MATERIAL SHOWN:

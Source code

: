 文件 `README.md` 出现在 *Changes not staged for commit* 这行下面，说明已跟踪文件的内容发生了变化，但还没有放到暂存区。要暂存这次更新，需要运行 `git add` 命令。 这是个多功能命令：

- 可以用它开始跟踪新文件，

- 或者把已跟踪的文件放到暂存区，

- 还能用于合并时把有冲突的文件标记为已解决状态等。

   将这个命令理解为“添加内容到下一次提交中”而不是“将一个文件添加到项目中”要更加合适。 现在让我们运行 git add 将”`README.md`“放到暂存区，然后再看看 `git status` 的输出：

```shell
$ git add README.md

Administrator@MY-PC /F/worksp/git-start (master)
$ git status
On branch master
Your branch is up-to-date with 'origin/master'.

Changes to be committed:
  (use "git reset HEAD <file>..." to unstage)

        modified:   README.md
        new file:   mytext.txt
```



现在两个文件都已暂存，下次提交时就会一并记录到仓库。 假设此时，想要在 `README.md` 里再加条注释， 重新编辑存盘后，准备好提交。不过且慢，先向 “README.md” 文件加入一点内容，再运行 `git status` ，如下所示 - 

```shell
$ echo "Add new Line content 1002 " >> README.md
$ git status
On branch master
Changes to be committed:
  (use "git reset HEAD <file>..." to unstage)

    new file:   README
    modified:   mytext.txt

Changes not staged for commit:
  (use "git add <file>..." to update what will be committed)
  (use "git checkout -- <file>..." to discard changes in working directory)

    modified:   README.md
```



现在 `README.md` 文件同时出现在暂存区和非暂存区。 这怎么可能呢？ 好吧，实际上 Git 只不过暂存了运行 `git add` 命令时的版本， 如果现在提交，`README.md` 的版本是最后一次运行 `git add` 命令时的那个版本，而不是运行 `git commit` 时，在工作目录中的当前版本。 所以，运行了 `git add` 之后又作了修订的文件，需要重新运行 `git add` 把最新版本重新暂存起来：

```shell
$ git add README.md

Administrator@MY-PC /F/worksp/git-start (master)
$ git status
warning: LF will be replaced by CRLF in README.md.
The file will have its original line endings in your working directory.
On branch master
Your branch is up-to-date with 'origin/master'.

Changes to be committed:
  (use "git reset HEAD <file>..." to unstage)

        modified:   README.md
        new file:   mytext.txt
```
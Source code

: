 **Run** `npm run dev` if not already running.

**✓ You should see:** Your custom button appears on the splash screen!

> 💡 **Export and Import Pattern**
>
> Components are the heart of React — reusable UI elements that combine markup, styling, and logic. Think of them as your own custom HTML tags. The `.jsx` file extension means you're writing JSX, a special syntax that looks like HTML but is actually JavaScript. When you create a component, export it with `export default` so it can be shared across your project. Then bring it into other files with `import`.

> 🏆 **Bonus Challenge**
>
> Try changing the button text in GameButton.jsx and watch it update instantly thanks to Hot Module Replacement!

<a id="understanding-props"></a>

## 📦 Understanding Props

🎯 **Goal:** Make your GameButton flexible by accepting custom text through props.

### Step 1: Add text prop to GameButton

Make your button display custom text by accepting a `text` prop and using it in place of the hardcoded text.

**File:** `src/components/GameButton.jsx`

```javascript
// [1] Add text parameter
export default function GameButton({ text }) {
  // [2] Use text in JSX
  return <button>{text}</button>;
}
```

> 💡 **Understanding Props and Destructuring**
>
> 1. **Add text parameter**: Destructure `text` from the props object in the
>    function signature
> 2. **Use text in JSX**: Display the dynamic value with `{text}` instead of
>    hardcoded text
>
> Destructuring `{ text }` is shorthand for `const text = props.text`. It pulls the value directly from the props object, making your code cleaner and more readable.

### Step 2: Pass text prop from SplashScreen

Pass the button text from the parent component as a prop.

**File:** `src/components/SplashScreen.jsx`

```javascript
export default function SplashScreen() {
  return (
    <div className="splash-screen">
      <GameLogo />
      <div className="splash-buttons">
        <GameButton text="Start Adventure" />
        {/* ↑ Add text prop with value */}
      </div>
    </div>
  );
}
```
==
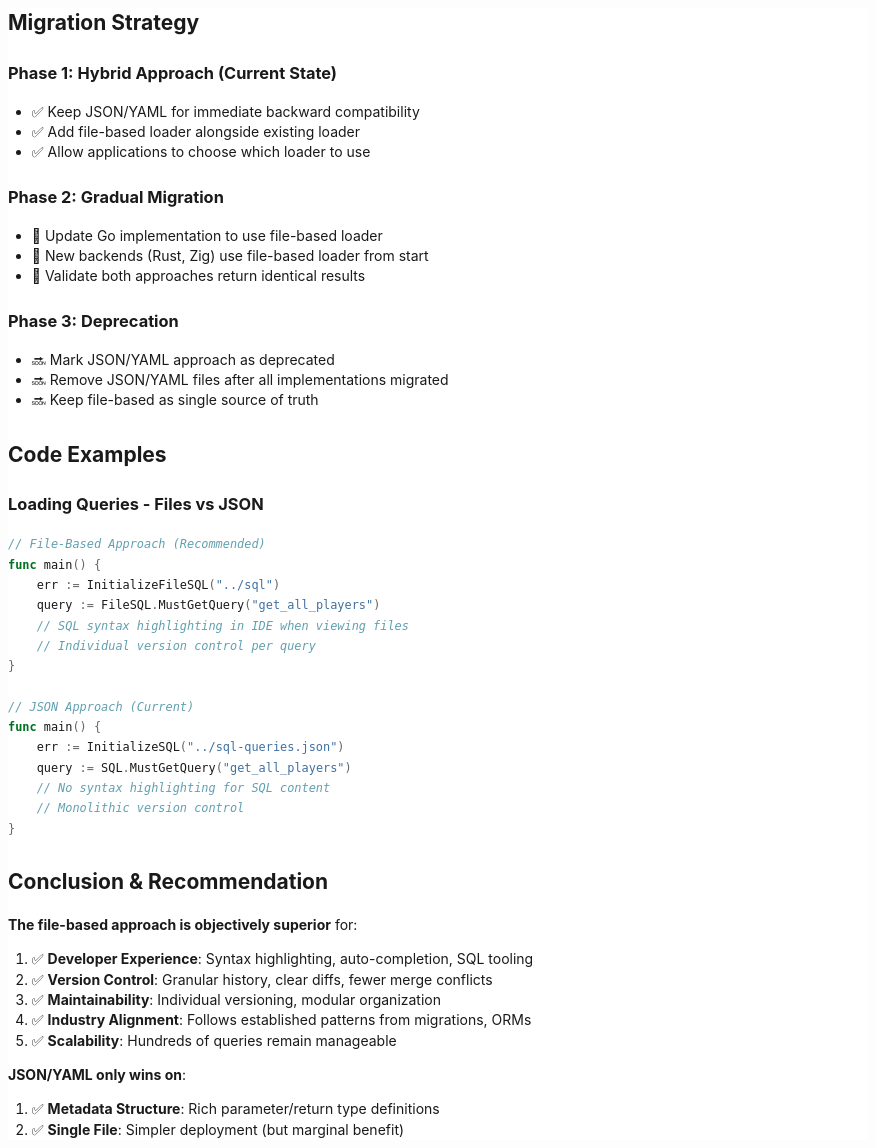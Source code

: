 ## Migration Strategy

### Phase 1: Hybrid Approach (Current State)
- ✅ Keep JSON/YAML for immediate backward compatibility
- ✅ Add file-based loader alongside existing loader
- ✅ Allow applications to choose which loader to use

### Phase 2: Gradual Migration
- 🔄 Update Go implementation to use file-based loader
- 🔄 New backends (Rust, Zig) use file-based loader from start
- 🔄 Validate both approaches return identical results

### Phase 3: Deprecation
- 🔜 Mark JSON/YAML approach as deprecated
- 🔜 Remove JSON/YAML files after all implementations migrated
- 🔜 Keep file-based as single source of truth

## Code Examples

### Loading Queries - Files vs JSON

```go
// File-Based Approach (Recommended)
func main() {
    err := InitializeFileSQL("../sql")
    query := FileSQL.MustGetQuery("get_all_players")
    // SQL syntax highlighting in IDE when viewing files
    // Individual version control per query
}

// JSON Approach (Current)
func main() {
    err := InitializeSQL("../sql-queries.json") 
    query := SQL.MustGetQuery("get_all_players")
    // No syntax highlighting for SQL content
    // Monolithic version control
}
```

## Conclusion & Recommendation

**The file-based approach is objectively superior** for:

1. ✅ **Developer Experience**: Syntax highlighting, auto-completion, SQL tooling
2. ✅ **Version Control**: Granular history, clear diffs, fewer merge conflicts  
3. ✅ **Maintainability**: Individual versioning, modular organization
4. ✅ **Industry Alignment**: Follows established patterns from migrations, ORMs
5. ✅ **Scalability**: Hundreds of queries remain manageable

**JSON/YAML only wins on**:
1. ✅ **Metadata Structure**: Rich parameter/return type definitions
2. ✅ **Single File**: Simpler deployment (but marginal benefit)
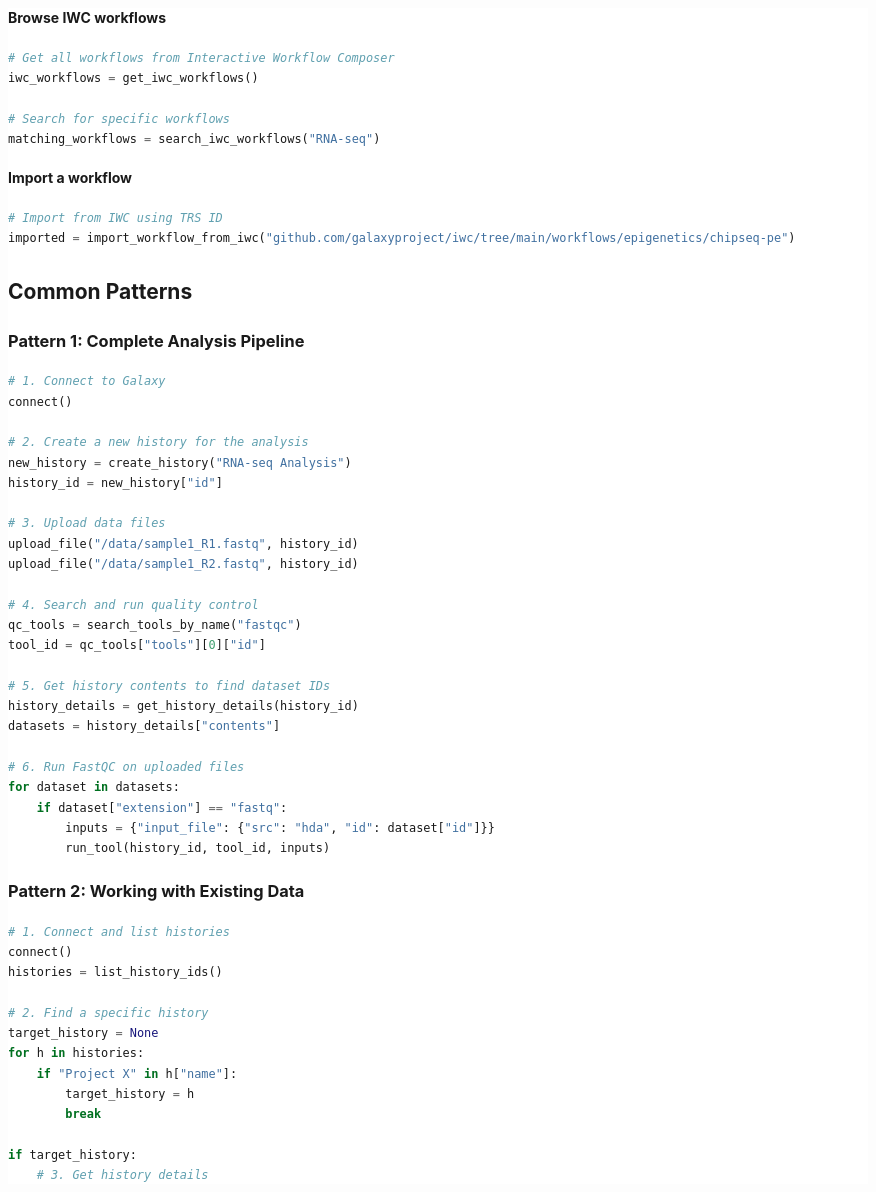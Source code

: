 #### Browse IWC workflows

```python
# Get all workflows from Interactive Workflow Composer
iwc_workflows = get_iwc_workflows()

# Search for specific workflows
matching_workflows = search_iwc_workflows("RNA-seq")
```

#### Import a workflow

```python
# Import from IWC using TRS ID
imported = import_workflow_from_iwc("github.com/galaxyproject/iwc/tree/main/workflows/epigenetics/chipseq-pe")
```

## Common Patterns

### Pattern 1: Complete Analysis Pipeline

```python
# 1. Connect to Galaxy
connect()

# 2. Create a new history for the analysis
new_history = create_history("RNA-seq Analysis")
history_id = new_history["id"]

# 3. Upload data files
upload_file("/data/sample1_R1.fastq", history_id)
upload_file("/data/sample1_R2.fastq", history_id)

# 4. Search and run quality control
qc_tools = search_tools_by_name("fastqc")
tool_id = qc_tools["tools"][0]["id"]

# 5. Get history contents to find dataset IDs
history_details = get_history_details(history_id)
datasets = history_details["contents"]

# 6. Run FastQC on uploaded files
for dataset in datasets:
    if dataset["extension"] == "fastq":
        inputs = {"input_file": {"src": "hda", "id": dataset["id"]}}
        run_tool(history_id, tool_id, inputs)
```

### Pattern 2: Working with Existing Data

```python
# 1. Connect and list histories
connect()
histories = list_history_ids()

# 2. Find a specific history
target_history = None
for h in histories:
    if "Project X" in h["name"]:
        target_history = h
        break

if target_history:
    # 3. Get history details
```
---
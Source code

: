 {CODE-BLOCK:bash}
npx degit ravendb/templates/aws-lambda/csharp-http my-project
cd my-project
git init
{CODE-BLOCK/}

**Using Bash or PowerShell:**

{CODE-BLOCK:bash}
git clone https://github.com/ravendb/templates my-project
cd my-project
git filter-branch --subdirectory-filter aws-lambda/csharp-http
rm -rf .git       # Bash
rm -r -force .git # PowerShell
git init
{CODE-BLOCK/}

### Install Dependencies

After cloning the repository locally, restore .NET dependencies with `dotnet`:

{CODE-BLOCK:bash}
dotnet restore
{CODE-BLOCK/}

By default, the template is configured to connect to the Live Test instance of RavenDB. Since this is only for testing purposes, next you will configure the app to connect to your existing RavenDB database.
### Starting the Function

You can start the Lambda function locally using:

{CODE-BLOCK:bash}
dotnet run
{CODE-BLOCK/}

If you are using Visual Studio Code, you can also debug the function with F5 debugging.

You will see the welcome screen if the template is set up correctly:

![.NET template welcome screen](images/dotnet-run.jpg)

PROBLEM STATEMENT:
If a line in the material above contains "highlighting", show that line.

SOLUTION TO THE EXERCISE:
    // SQL syntax highlighting in IDE when viewing files
    // No syntax highlighting for SQL content
1. ✅ **Developer Experience**: Syntax highlighting, auto-completion, SQL tooling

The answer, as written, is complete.